Monday, February 27, 2006

CSA: The Confederate States of America

      When I first read Things Fall Apart years and years ago, I was blown away by the simplicity of the writing, by how much emotional power could be wrought from stark / spare / direct language. I revisited the book over last Thanksgiving and was again floored. The psychological insight in Chinua Achebe’s classic 1958 African novel simultaneously illuminates past and present: how we got here, why we’re still here. Even knowing the story, a pit sat in my stomach the whole time I was reading. With each page turned, I hoped the outcome would be less than bleak, something other than what it obviously would and had to be. The fact that I was reading the book and thinking about it in English, as an American, gave away something of the ending.
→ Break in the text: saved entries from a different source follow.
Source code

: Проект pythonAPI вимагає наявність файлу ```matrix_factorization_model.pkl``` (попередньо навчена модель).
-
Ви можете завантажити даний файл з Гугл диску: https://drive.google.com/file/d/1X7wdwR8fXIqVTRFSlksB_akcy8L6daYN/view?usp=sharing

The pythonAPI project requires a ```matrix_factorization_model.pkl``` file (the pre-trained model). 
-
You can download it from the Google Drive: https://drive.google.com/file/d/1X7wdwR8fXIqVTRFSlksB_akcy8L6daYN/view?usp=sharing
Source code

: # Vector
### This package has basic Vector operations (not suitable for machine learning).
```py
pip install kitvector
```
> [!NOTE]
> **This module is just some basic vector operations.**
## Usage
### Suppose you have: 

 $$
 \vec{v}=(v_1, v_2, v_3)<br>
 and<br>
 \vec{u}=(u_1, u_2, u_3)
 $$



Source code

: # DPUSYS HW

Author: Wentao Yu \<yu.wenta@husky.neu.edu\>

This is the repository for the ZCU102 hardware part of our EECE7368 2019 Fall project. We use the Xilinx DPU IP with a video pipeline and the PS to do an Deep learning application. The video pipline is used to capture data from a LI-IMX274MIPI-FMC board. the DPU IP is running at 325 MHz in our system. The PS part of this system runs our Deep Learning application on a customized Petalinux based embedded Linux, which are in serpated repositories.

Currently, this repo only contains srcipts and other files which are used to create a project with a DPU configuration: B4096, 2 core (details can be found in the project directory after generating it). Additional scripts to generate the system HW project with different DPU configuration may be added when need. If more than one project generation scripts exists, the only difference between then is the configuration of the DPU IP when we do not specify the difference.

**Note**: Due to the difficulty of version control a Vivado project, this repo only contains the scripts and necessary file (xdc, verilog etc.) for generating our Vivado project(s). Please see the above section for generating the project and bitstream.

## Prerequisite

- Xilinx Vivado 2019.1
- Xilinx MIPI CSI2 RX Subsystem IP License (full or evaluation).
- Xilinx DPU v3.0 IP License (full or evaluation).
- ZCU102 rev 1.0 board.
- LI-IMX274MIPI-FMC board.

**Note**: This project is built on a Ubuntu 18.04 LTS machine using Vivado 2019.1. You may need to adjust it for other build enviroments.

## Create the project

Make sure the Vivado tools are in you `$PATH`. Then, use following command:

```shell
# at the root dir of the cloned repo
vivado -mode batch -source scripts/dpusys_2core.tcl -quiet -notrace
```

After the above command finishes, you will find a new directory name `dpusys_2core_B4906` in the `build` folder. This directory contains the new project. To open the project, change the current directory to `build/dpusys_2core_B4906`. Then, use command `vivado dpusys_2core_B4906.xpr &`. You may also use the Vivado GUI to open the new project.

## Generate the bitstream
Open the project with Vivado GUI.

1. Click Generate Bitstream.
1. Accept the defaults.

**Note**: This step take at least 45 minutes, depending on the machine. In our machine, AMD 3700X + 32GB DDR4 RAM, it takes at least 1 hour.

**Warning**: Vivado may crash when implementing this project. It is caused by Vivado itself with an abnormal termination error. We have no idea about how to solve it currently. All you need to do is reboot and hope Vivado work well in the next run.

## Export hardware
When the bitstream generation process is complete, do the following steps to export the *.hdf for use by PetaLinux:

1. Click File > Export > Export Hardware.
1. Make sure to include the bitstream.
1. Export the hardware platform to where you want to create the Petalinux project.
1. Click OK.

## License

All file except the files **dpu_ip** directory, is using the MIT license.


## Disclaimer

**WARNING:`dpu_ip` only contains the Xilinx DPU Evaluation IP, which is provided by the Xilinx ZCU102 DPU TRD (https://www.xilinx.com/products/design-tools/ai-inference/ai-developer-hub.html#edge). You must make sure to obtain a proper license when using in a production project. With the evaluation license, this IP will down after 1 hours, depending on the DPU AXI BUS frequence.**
Any random scan of news coming out of Africa theses days, pretty much gives away the ending. (See: Darwin's Nightmare.)
      In this story of the rise and fall of Okonkwo, a proud African man who holds a hard earned position of power in his tribe, Achebe skillfully outlines Nigerian Igbo culture – the traditions, language, beliefs and practices that fall beneath the feet of European colonialists. Through his incisive sketch of Okokkwo, he beautifully illustrates the dual function of character traits, how that which drives and makes us can also be our undoing. Without flinching, he draws the brutal costs of white supremacy and racism while granting a berth and depth to whiteness that white authors who’d written about Africa up to that point had not allowed the blackness of their African characters. He says so much with such a fine hand.
      My wish for a literary remix of history while reading Fall Apart came to mind the first time I saw Kevin Willmott’s CSA: The Confederate States of America at Sundance in 2004. This mockumentary (an admittedly played out genre), shaped in the form of a PBS-style documentary but laced with prime-time style commercials, fucks with notions of historical truth and the construction of racial identities, just for starters. Deeply researched and painstakingly crafted, the film imagines what the world would be like if the South had won the American civil war. Filled with talking heads, faux file footage and photos, and dramatic re-enactments of re-imagined history, it’s a Negro fever dream that critiques white supremacy and U.S. imperialism as they play out in everything from TV advertising to U.S. global policies. Told with tongue-in-cheek and a withering, jaded eye on race matters, the film is hilarious and, as it unfolds, discomfitting. At least, it’s all of that to me.
      CSA has garnered mixed but largely fair reviews. A white friend of mine in New York emailed me that he saw it in a racially mixed theater and no one laughed the entire time. (I think that may, in part, be due to the skewed if not over inflated expectations of any art dealing with race, as well as the dynamic of a racially mixed crowd.) He also said he thought the film could have been a fifteen minute short and made its point just as well – if not better. I understand that. It’s a one-joke premise stretched into sprawling commentary. I didn’t mind riding the riffs, though, even the obvious ones. I thought the bell hooks-esque commentator was dead-on and wanted to see more of her. And I found many of the “commercials” (a number of which are based on real-life American ad campaigns) to be funny in an Oh, shit! I can’t believe that Negro went there way. Maybe the laughter is just a release-valve whistling off steam.

1 comment:

nydy said...

I first read When Things Fall Apart in 1988. The book cover (soft back) was tattered but not torn, from a second hand book store in Berkeley, CA. I loved Achebe so much that he became one of my favorite authors and I began to search for anything I could find that was written by him. Although I had copies of and collected all the black authors that were popular at the time, I had what you would call a very nice libary. However, Achebe was the catalyst that prompted me to form my own Black Authors Library by collecting known and unknown authors of color. I intend for this cataloged library to be a legacy to my grandchildren, greatgrand, etc., etc., so that they might be exposed to the greatness of their brothers and sisters throughout the land.